### RECORD EXTRACTS
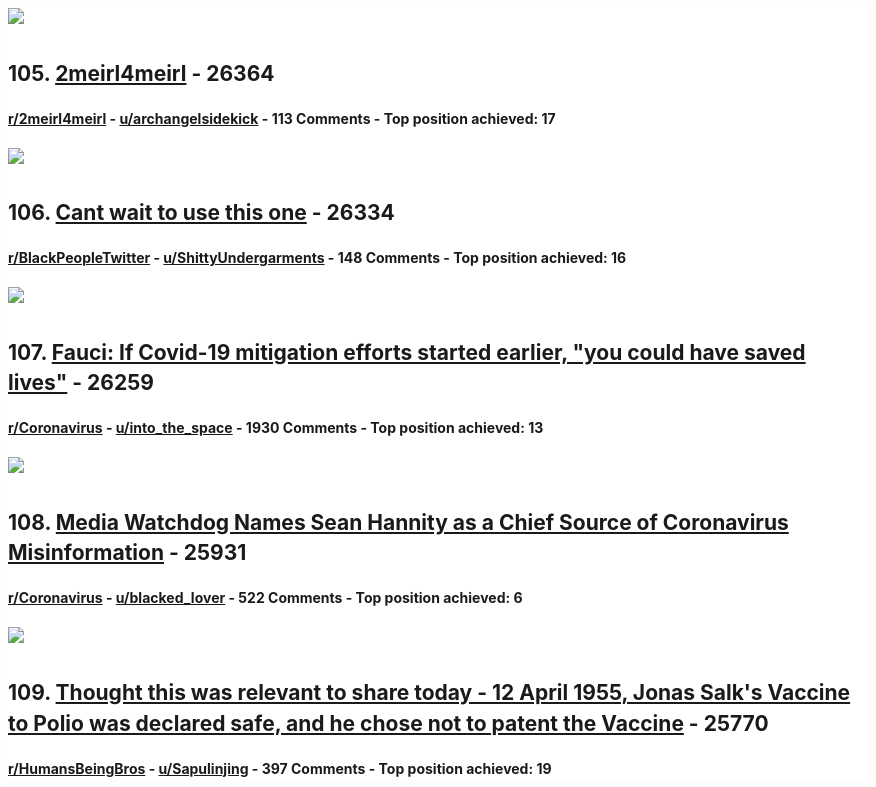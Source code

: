 <a href="https://v.redd.it/rv4r8en9wgs41"><img src="https://b.thumbs.redditmedia.com/7O4HQP4VdEYjglX1BOBclXOh30DSn725k5qF77kJHKc.jpg"></img></a>

## 105. [2meirl4meirl](http://reddit.com/r/2meirl4meirl/comments/g03dog/2meirl4meirl/) - 26364
#### [r/2meirl4meirl](http://reddit.com/r/2meirl4meirl) - [u/archangelsidekick](http://reddit.com/u/archangelsidekick) - 113 Comments - Top position achieved: 17

<a href="https://i.imgur.com/jPPpk9i.jpg"><img src="https://b.thumbs.redditmedia.com/FiHcxZ54YaLOn82DoVaWLpBnw7DYrsTU4MUpbZMEL2g.jpg"></img></a>

## 106. [Cant wait to use this one](http://reddit.com/r/BlackPeopleTwitter/comments/g058i1/cant_wait_to_use_this_one/) - 26334
#### [r/BlackPeopleTwitter](http://reddit.com/r/BlackPeopleTwitter) - [u/ShittyUndergarments](http://reddit.com/u/ShittyUndergarments) - 148 Comments - Top position achieved: 16

<a href="https://i.redd.it/p4o688ojggs41.jpg"><img src="https://b.thumbs.redditmedia.com/TEfTIglAwLS9kf8D6PYvQMsQsy5lTqo0rSIYauIjVzw.jpg"></img></a>

## 107. [Fauci: If Covid-19 mitigation efforts started earlier, "you could have saved lives"](http://reddit.com/r/Coronavirus/comments/fzxhcy/fauci_if_covid19_mitigation_efforts_started/) - 26259
#### [r/Coronavirus](http://reddit.com/r/Coronavirus) - [u/into_the_space](http://reddit.com/u/into_the_space) - 1930 Comments - Top position achieved: 13

<a href="https://www.cnn.com/world/live-news/coronavirus-pandemic-04-12-20/h_bd88a9d5d74575d502d005794d2d054d"><img src="https://b.thumbs.redditmedia.com/zcrCeSDuLTsJYfa8suYvss9yYzyIcT-A_EG301_EyDM.jpg"></img></a>

## 108. [Media Watchdog Names Sean Hannity as a Chief Source of Coronavirus Misinformation](http://reddit.com/r/Coronavirus/comments/fzpem0/media_watchdog_names_sean_hannity_as_a_chief/) - 25931
#### [r/Coronavirus](http://reddit.com/r/Coronavirus) - [u/blacked_lover](http://reddit.com/u/blacked_lover) - 522 Comments - Top position achieved: 6

<a href="https://www.clevescene.com/scene-and-heard/archives/2020/04/11/media-watchdog-names-sean-hannity-as-a-chief-source-of-coronavirus-misinformation"><img src="https://b.thumbs.redditmedia.com/_-_Mv1kfcm365Y-lAHKCM9Ns0GZgtmebNMkB4bjrZNo.jpg"></img></a>

## 109. [Thought this was relevant to share today - 12 April 1955, Jonas Salk's Vaccine to Polio was declared safe, and he chose not to patent the Vaccine](http://reddit.com/r/HumansBeingBros/comments/fzx218/thought_this_was_relevant_to_share_today_12_april/) - 25770
#### [r/HumansBeingBros](http://reddit.com/r/HumansBeingBros) - [u/Sapulinjing](http://reddit.com/u/Sapulinjing) - 397 Comments - Top position achieved: 19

### TASK PROMPT
Return the listing above unaltered, omitting its pictures.

### TASK ANSWER
Source code

: <a href="https://v.redd.it/rv4r8en9wgs41"><img src="https://b.thumbs.redditmedia.com/7O4HQP4VdEYjglX1BOBclXOh30DSn725k5qF77kJHKc.jpg"></img></a>

## 105. [2meirl4meirl](http://reddit.com/r/2meirl4meirl/comments/g03dog/2meirl4meirl/) - 26364
#### [r/2meirl4meirl](http://reddit.com/r/2meirl4meirl) - [u/archangelsidekick](http://reddit.com/u/archangelsidekick) - 113 Comments - Top position achieved: 17

<a href="https://i.imgur.com/jPPpk9i.jpg"><img src="https://b.thumbs.redditmedia.com/FiHcxZ54YaLOn82DoVaWLpBnw7DYrsTU4MUpbZMEL2g.jpg"></img></a>

## 106. [Cant wait to use this one](http://reddit.com/r/BlackPeopleTwitter/comments/g058i1/cant_wait_to_use_this_one/) - 26334
#### [r/BlackPeopleTwitter](http://reddit.com/r/BlackPeopleTwitter) - [u/ShittyUndergarments](http://reddit.com/u/ShittyUndergarments) - 148 Comments - Top position achieved: 16

<a href="https://i.redd.it/p4o688ojggs41.jpg"><img src="https://b.thumbs.redditmedia.com/TEfTIglAwLS9kf8D6PYvQMsQsy5lTqo0rSIYauIjVzw.jpg"></img></a>

## 107. [Fauci: If Covid-19 mitigation efforts started earlier, "you could have saved lives"](http://reddit.com/r/Coronavirus/comments/fzxhcy/fauci_if_covid19_mitigation_efforts_started/) - 26259
#### [r/Coronavirus](http://reddit.com/r/Coronavirus) - [u/into_the_space](http://reddit.com/u/into_the_space) - 1930 Comments - Top position achieved: 13

<a href="https://www.cnn.com/world/live-news/coronavirus-pandemic-04-12-20/h_bd88a9d5d74575d502d005794d2d054d"><img src="https://b.thumbs.redditmedia.com/zcrCeSDuLTsJYfa8suYvss9yYzyIcT-A_EG301_EyDM.jpg"></img></a>

## 108. [Media Watchdog Names Sean Hannity as a Chief Source of Coronavirus Misinformation](http://reddit.com/r/Coronavirus/comments/fzpem0/media_watchdog_names_sean_hannity_as_a_chief/) - 25931
#### [r/Coronavirus](http://reddit.com/r/Coronavirus) - [u/blacked_lover](http://reddit.com/u/blacked_lover) - 522 Comments - Top position achieved: 6

<a href="https://www.clevescene.com/scene-and-heard/archives/2020/04/11/media-watchdog-names-sean-hannity-as-a-chief-source-of-coronavirus-misinformation"><img src="https://b.thumbs.redditmedia.com/_-_Mv1kfcm365Y-lAHKCM9Ns0GZgtmebNMkB4bjrZNo.jpg"></img></a>

## 109. [Thought this was relevant to share today - 12 April 1955, Jonas Salk's Vaccine to Polio was declared safe, and he chose not to patent the Vaccine](http://reddit.com/r/HumansBeingBros/comments/fzx218/thought_this_was_relevant_to_share_today_12_april/) - 25770
#### [r/HumansBeingBros](http://reddit.com/r/HumansBeingBros) - [u/Sapulinjing](http://reddit.com/u/Sapulinjing) - 397 Comments - Top position achieved: 19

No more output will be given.